Why do Arsenal let so many talented youngsters get away?

By Tony Attwood

This is one of the regular complaints from some bloggers, complaints which are then often taken up by journalists.  Why does Arsenal recruit all these fabulous youngsters and then let them drift away?

Various names are mentioned: Serge Gnabry, Jeff Reine-Adelaide Ismael Bennacer, Krystian Bielik are just the most recent.   And of course jumping on the bandwagon the journalists claim that the club should be wondering whether selling [fill in the gap of any player you want to name] was a bad mistake.

So for once, rather than just moaning and moaning about the players who have got away, let’s do the sensible thing.  The thing that bloggers and journalists so rarely want to tackle.   The thing that has the word that scares journalists stupid and which their editors tell them never ever to go near.   The question “why?”

Why do Arsenal let so many talented youngsters get away?

Here’s the answer – or rather lots of answers.

First, because of the way journalists and bloggers pitch their articles we don’t know if Arsenal are any worse than other clubs.  Do Arsenal in fact get more young players of talent than others?  Do Arsenal make more mis-judgements than anyone else?   Or do all clubs get it wrong so often?

This is an important question because without knowing the statistics from other clubs we can’t dismiss the idea that for all clubs, some young players will get away, perhaps because their talent develops late, perhaps because in their early days they were injured a lot, or perhaps because the player was making demands Arsenal felt would upset the other players in the club.

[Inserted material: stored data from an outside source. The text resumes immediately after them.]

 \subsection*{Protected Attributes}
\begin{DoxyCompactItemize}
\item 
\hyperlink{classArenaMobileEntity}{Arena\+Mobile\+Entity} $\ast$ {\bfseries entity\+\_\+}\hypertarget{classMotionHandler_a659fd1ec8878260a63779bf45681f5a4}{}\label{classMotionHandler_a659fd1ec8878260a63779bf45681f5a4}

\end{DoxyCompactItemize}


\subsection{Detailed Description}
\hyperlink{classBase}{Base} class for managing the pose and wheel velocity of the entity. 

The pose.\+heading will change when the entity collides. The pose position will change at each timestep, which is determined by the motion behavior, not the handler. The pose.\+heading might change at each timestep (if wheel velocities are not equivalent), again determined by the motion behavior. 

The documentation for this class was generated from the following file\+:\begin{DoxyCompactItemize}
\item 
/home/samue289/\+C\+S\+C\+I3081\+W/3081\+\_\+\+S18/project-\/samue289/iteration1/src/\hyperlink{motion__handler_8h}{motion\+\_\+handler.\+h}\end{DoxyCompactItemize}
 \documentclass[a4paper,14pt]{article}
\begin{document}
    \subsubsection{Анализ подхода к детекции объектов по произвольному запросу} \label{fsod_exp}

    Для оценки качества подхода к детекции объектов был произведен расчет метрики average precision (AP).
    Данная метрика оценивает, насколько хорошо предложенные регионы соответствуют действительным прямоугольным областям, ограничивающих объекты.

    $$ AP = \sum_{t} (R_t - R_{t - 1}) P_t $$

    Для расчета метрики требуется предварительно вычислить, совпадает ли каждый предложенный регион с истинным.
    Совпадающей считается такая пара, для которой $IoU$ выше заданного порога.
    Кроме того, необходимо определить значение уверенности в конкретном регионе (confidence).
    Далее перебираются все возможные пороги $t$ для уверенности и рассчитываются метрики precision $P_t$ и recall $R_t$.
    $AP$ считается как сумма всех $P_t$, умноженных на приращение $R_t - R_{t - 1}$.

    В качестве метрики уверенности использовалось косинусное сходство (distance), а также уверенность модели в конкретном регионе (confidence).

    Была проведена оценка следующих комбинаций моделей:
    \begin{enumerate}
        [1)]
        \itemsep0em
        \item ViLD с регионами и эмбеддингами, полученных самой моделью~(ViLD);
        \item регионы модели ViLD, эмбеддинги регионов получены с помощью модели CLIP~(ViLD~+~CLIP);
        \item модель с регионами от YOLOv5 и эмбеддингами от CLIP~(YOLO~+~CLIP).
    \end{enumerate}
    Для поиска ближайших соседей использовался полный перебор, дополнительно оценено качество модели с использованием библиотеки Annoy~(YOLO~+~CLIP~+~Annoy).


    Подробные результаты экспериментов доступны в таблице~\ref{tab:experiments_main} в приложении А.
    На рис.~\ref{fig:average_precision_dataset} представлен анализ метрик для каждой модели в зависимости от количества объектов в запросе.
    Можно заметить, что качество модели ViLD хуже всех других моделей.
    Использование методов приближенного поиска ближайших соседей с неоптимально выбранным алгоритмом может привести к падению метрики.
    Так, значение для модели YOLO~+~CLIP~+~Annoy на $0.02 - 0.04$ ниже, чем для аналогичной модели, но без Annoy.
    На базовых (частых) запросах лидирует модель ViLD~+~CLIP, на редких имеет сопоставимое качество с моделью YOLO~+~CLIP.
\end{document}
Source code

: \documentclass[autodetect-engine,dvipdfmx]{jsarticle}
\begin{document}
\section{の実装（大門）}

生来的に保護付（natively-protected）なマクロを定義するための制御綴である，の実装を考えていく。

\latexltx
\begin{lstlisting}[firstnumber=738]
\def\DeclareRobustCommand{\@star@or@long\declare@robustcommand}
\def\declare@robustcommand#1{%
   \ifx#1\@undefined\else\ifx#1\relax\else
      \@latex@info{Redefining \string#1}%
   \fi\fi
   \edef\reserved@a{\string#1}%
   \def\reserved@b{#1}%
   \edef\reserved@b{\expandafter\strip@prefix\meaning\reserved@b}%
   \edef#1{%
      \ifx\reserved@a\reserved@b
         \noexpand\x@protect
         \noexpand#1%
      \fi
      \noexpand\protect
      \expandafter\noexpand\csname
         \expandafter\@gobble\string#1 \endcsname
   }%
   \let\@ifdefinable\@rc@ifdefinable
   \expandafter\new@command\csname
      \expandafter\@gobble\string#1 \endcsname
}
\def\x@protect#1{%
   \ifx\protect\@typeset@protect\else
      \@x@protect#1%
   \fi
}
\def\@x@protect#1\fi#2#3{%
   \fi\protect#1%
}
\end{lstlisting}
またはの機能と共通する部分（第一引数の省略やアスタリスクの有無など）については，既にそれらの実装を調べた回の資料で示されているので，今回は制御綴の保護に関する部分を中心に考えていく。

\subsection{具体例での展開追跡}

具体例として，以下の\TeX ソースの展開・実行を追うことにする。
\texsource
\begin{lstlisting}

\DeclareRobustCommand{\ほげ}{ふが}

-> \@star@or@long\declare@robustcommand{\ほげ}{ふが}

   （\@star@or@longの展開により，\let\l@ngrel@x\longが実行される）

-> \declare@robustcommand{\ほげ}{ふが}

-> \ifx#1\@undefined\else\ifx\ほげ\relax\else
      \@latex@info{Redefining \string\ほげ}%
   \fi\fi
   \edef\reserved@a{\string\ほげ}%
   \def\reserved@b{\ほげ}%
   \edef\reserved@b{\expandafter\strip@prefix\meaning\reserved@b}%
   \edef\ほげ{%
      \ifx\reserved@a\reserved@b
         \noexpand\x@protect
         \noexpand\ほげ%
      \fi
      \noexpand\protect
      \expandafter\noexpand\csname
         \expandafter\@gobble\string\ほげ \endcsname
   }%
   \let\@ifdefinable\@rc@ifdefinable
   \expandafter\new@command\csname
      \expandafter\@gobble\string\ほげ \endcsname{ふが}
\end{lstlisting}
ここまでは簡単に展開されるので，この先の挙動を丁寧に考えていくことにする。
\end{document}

Second, and moving on from the final element of the first point, is it Arsenal that kicks out the players or indeed just lets them move on, or is it that the player is making impossible demands?   Some youngsters and their agents are very full of themselves, not wanting to wait, not wanting to get to full maturity, but insisting they are ready now.   Arsenal see the talent, but don’t feel the player is quite ready.  So the agent (who makes money from every transfer) finds the player another club, a club that says they will play the player now, and off they go.   Some of them succeed, some of them slip away.  Some are quiet for a while, but then burst on the scene.

But I think what does happen is that the players take a step down a league or two, and then do come good, and so become another “one that got away”.  In short there is a bit of futurology going on here.  How well can Arsenal read the future?  How well can other clubs read the future?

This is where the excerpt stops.